Esse fenômeno pode ser explicado por diversos fatores, como a invisibilidade da mulher na sociedade, a escassez de pesquisas científicas e a falta de informação tanto por parte da classe médica quanto da própria população feminina. Além disso, a vergonha e o estigma em torno da menopausa contribuem para a sua marginalização, como se as mulheres tivessem um prazo de validade.
Dados e pesquisas
Estudos mostram que mais de 75% das doenças relacionadas à idade podem ser influenciadas pela menopausa, no entanto, menos de 1% das pesquisas científicas abordam essa questão. A maior parte dos estudos é realizada com homens, o que resulta em um entendimento limitado sobre os efeitos da menopausa na saúde feminina.
Historicamente, a menopausa recebeu menos atenção do que condições específicas do sexo masculino. Isso leva a um cenário no qual muitas mulheres podem ser diagnosticadas e tratadas para doenças que, na verdade, são sintomas relacionados à menopausa.
Avanços recentes
Nos últimos anos, a menopausa começou a ganhar espaço como uma questão política, sendo reconhecida como uma questão de saúde pública, igualdade e direitos humanos. A luta pela paridade feminina também envolve a atenção às condições que afetam exclusivamente as mulheres.
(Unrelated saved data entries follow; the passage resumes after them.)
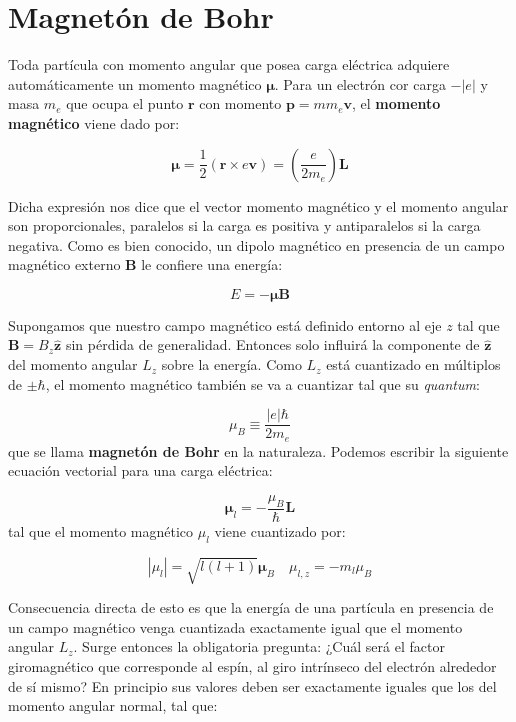 \documentclass[12pt,a4paper]{article}
\numberwithin{equation}{section}
\numberwithin{figure}{section}
\newcommand{\parentesis}[1]{\left( #1  \right)}
\newcommand{\rn}{\mathbf{r}}
\newcommand{\pn}{\mathbf{p}}
\newcommand{\vn}{\mathbf{v}}
\newcommand{\Ln}{\mathbf{L}}
\newcommand{\zn}{\mathbf{\hat{z}}}
\newcommand{\nmu}{\boldsymbol{\mu}}
\newcommand{\Bn}{\mathbf{B}}
\begin{document}
\newpage

\section{Magnetón de Bohr}

Toda partícula con momento angular que posea carga eléctrica adquiere automáticamente un momento magnético $\nmu$. Para un electrón cor carga $-|e|$ y masa $m_e$ que ocupa el punto $\rn$ con momento $\pn = mm_e \vn$, el \textbf{momento magnético} viene dado por:

\begin{equation}
\nmu = \dfrac{1}{2} (\rn \times e \vn) = \parentesis{\dfrac{e}{2 m_e}} \Ln
\end{equation}

Dicha expresión nos dice que el vector momento magnético y el momento angular son proporcionales, paralelos si la carga es positiva y antiparalelos si la carga negativa. Como es bien conocido, un dipolo magnético en presencia de un campo magnético externo $\Bn$ le confiere una energía:

\begin{equation}
E = - \nmu \Bn
\end{equation} 

Supongamos que nuestro campo magnético está definido entorno al eje $z$ tal que $\Bn = B_z \zn$ sin pérdida de generalidad. Entonces solo influirá la componente de $\zn$ del momento angular $L_z$ sobre la energía. Como $L_z$ está cuantizado en múltiplos de $\pm \hbar$, el momento magnético también se va a cuantizar tal que su \textit{quantum}:

\begin{equation}
\mu_B \equiv \dfrac{|e| \hbar}{2 m_e}
\end{equation}
que se llama \textbf{magnetón de Bohr} en la naturaleza. Podemos escribir la siguiente ecuación vectorial para una carga eléctrica:

\begin{equation}
\nmu_l = - \dfrac{\mu_B}{\hbar} \Ln
\end{equation}
tal que el momento magnético $\mu_l$ viene cuantizado por:

\begin{equation}
| \mu_l | = \sqrt{l (l+1)} \nmu_B \quad \mu_{l,z} = - m_l \mu_B
\end{equation}

Consecuencia directa de esto es que la energía de una partícula en presencia de un campo magnético venga cuantizada exactamente igual que el momento angular $L_z$. Surge entonces la obligatoria pregunta: ¿Cuál será el factor giromagnético que corresponde al espín, al giro intrínseco del electrón alrededor de sí mismo? En principio sus valores deben ser exactamente iguales que los del momento angular normal, tal que:
\end{document}
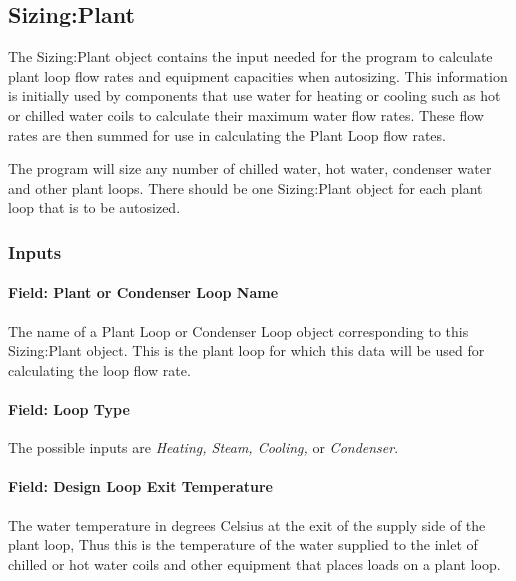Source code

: \subsection{Sizing:Plant}\label{sizingplant}

The Sizing:Plant object contains the input needed for the program to calculate plant loop flow rates and equipment capacities when autosizing. This information is initially used by components that use water for heating or cooling such as hot or chilled water coils to calculate their maximum water flow rates. These flow rates are then summed for use in calculating the Plant Loop flow rates.

The program will size any number of chilled water, hot water, condenser water and other plant loops. There should be one Sizing:Plant object for each plant loop that is to be autosized.

\subsubsection{Inputs}\label{inputs-7-006}

\paragraph{Field: Plant or Condenser Loop Name}\label{field-plant-or-condenser-loop-name}

The name of a Plant Loop or Condenser Loop object corresponding to this Sizing:Plant object. This is the plant loop for which this data will be used for calculating the loop flow rate.

\paragraph{Field: Loop Type}\label{field-loop-type}

The possible inputs are \emph{Heating, Steam, Cooling,} or \emph{Condenser}.

\paragraph{Field: Design Loop Exit Temperature}\label{field-design-loop-exit-temperature}

The water temperature in degrees Celsius at the exit of the supply side of the plant loop, Thus this is the temperature of the water supplied to the inlet of chilled or hot water coils and other equipment that places loads on a plant loop.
Recentemente, Melinda Gates, cientista e filantropa, clamou por uma revolução na forma como a menopausa é tratada. Cada vez mais vozes, tanto no Brasil quanto em Portugal, estão se levantando para exigir políticas públicas que minimizem os impactos dessa fase da vida das mulheres.
Demandas e soluções
Essas políticas devem incluir acesso a assistência médica especializada, terapias de reposição hormonal, suporte psicológico e multidisciplinar, além de suplementação que possa melhorar a qualidade de vida durante a menopausa.
É fundamental trazer o debate sobre a menopausa para a agenda pública, independentemente de partidos ou ideologias. Ignorar essa condição que afeta uma grande parte da população não é mais aceitável. Afinal, metade do mundo é composta por mulheres e a outra metade pelos filhos delas. Portanto, por que continuamos a ser esquecidas?